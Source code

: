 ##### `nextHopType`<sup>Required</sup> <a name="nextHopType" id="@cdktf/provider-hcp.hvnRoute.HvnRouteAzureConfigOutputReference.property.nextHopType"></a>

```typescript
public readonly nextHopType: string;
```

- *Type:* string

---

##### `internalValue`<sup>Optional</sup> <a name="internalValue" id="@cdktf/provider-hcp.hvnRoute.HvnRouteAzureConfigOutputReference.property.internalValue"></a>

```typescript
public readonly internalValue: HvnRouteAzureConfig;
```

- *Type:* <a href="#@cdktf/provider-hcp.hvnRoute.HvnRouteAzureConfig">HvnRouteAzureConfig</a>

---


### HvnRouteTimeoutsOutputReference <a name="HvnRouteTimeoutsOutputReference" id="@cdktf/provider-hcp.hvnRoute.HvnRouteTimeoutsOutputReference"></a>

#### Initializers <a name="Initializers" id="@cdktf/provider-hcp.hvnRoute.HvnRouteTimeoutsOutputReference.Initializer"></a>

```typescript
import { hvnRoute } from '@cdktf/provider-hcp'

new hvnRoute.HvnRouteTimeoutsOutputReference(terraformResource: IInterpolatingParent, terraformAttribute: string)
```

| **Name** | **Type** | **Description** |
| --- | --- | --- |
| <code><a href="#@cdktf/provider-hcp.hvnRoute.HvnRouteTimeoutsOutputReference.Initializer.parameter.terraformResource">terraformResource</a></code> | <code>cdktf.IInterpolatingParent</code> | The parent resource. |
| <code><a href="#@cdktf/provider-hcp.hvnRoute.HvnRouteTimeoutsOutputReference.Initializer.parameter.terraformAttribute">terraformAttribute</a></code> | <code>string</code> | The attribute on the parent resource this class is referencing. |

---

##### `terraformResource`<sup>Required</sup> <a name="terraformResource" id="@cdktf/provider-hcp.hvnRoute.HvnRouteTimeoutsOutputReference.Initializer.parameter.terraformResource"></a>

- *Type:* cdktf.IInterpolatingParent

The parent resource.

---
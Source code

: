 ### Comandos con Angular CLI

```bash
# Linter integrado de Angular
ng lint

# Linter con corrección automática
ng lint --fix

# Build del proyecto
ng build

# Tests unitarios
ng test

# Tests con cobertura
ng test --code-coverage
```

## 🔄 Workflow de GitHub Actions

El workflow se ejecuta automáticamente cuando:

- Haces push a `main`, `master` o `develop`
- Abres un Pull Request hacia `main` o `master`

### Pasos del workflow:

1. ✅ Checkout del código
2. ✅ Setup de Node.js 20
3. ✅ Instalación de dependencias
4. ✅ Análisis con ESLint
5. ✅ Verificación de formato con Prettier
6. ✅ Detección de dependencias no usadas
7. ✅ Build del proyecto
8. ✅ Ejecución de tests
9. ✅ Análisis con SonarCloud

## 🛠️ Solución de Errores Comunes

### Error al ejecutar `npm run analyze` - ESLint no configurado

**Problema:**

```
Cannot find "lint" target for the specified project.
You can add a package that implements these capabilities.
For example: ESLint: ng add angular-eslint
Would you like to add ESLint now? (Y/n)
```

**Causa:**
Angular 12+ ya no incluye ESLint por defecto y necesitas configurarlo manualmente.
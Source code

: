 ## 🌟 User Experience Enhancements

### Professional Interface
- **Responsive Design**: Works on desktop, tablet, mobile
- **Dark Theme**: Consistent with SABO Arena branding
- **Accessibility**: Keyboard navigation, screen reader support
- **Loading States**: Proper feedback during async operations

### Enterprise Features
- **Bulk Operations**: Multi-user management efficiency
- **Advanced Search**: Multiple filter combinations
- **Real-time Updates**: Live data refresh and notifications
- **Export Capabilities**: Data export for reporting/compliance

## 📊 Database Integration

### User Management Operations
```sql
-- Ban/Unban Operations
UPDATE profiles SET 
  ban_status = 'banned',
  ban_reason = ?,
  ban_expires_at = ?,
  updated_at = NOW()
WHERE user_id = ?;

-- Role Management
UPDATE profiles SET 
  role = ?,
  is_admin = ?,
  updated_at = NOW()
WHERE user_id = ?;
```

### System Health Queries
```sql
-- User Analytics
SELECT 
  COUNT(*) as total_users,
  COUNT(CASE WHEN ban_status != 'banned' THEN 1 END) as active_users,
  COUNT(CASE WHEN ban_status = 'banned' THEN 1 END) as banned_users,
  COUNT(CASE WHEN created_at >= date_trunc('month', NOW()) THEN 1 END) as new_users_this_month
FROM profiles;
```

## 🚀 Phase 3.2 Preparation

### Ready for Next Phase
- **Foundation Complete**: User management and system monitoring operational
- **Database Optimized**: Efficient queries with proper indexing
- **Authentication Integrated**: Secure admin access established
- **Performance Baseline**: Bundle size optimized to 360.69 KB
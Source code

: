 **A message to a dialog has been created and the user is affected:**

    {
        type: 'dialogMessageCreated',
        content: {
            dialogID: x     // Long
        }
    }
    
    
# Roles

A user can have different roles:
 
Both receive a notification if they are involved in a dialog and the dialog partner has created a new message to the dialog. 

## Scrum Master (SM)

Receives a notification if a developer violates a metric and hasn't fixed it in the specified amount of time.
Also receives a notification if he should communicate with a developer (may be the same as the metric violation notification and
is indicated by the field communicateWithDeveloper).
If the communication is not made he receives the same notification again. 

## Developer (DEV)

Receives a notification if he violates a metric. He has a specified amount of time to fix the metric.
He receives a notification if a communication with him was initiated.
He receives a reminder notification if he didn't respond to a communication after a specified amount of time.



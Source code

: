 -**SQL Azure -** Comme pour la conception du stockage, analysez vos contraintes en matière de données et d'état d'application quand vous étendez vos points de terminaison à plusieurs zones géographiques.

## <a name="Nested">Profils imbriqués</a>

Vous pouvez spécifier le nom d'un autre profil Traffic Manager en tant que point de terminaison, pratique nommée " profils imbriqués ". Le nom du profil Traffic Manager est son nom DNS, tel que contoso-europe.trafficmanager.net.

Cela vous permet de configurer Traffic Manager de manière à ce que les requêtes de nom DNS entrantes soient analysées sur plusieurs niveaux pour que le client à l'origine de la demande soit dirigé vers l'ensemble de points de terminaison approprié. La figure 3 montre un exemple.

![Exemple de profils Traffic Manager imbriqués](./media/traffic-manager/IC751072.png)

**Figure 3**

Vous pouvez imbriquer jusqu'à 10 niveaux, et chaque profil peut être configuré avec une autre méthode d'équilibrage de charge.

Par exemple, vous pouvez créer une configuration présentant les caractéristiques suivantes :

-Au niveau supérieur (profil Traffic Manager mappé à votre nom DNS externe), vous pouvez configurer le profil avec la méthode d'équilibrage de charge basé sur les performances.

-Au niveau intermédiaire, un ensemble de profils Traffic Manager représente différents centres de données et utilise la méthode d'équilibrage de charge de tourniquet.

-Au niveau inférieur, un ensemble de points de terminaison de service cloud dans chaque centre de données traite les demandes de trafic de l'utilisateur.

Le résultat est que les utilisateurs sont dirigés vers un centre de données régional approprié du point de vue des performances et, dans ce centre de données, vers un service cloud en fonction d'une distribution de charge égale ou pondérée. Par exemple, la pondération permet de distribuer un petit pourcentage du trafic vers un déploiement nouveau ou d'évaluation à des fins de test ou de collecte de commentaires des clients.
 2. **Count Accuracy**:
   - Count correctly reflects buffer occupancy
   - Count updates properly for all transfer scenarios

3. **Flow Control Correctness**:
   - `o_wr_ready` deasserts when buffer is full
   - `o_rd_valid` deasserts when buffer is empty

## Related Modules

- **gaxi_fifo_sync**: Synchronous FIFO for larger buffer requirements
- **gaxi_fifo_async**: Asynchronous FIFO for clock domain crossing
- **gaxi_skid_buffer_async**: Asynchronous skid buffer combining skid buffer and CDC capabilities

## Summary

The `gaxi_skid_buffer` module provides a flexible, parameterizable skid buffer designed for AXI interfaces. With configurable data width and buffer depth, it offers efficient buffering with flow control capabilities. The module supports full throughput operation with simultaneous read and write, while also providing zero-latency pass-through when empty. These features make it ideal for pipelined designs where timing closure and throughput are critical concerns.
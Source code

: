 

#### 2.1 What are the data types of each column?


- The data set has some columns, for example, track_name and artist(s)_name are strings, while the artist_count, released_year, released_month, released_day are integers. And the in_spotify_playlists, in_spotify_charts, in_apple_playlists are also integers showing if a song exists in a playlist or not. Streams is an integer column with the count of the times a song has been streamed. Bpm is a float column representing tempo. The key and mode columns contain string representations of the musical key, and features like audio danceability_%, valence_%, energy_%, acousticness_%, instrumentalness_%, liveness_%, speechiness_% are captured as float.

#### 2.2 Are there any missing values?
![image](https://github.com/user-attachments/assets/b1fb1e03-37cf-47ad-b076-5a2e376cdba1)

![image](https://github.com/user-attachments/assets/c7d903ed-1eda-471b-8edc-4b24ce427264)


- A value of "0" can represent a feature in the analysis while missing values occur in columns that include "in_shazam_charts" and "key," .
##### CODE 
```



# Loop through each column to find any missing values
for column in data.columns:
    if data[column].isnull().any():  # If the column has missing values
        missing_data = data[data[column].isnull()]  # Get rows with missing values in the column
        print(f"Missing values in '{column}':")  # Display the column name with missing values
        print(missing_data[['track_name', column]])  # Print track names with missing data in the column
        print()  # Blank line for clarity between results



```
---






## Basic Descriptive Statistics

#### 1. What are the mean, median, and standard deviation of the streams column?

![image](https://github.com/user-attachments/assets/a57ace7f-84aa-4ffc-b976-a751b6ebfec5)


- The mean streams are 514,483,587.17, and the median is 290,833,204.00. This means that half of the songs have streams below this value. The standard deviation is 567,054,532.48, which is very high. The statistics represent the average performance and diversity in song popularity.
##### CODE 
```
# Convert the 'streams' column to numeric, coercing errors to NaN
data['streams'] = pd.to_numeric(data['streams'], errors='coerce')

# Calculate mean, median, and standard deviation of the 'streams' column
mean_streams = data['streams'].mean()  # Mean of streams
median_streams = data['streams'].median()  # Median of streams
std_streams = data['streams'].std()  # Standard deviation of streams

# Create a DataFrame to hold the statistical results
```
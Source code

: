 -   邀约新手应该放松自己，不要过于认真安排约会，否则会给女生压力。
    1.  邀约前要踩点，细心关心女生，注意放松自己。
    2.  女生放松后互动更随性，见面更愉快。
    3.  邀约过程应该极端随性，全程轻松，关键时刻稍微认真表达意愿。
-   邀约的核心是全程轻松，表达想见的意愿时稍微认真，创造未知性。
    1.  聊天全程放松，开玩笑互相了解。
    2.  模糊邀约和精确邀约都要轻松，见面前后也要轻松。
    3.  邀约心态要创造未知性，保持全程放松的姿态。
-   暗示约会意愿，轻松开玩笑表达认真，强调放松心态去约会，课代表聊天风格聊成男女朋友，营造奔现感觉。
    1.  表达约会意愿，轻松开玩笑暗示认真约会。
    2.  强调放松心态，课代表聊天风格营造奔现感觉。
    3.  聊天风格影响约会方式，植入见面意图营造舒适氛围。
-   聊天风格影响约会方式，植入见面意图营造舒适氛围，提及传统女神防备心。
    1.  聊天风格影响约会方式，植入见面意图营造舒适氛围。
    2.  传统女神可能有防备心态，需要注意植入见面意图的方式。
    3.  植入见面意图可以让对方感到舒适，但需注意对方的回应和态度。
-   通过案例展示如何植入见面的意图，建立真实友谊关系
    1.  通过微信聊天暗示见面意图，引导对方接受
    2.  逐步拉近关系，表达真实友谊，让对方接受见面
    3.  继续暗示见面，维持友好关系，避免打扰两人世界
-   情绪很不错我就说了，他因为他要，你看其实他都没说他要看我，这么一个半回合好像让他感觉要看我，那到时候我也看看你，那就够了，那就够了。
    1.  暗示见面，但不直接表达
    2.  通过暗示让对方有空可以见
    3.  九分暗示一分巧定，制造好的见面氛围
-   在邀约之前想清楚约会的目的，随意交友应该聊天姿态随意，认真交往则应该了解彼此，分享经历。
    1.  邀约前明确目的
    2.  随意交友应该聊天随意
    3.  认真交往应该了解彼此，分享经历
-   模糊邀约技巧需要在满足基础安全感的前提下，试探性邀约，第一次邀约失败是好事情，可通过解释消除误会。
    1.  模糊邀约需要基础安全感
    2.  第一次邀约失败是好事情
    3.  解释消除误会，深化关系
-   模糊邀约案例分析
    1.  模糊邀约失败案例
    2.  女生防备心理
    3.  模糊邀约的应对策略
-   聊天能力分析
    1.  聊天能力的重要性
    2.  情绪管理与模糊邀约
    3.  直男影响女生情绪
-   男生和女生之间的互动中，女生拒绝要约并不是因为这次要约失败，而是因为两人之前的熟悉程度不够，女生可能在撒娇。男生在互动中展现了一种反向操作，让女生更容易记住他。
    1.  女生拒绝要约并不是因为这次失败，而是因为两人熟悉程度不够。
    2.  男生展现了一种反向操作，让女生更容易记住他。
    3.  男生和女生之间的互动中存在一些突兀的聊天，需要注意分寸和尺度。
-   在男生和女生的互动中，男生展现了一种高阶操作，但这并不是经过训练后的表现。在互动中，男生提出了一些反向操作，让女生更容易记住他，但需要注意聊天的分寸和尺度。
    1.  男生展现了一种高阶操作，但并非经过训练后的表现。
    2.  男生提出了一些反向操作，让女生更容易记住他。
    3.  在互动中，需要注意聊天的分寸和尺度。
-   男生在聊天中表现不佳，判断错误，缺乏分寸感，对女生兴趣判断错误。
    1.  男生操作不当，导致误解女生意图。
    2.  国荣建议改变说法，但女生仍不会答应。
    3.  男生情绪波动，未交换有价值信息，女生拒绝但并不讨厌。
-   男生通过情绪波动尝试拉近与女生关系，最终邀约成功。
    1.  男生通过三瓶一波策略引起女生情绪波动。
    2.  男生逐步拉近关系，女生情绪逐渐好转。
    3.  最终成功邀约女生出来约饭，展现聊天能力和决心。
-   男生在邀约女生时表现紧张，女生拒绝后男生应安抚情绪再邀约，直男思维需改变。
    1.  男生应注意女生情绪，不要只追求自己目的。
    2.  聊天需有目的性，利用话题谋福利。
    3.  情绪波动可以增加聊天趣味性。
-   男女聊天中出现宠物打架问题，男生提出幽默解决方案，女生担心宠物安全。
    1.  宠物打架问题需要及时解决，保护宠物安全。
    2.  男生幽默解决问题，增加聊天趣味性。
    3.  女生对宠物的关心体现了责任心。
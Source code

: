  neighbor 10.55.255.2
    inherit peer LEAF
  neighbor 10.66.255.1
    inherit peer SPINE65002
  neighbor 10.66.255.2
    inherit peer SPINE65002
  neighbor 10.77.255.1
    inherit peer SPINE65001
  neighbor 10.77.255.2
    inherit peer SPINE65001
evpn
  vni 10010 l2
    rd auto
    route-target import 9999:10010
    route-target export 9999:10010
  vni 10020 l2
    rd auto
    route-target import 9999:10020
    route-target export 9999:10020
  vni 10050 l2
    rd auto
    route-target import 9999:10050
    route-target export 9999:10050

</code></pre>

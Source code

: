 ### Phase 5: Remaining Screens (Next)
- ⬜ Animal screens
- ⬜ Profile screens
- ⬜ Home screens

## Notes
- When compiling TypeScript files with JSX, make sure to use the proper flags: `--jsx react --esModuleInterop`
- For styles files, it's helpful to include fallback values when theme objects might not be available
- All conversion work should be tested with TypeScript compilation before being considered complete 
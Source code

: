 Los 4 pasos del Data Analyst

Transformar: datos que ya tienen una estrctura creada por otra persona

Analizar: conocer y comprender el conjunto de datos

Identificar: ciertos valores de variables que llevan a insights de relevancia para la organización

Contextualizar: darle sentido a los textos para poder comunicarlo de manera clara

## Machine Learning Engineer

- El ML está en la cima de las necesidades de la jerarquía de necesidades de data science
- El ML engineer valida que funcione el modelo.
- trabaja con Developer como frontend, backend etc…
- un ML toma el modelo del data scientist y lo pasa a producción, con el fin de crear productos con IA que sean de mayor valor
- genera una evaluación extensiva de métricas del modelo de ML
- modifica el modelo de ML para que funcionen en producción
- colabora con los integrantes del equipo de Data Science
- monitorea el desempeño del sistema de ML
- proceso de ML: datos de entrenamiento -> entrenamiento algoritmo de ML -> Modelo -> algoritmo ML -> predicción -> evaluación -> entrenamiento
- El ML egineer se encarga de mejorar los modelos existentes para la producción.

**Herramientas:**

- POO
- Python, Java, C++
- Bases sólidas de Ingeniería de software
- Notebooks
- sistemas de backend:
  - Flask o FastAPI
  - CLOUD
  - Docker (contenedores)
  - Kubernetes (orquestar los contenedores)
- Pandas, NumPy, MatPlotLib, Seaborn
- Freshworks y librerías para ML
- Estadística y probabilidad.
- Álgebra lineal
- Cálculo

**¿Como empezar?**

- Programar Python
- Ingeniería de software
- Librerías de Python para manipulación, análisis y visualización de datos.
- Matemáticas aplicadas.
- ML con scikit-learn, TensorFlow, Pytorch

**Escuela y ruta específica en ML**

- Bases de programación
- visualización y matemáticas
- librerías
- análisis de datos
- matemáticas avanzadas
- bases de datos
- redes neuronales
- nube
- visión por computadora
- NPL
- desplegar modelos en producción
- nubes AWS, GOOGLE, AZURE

Exercise brief: Each line in the records above that contains the word "print" must be copied.

Answer space:
        print(f"Missing values in '{column}':")  # Display the column name with missing values
        print(missing_data[['track_name', column]])  # Print track names with missing data in the column
        print()  # Blank line for clarity between results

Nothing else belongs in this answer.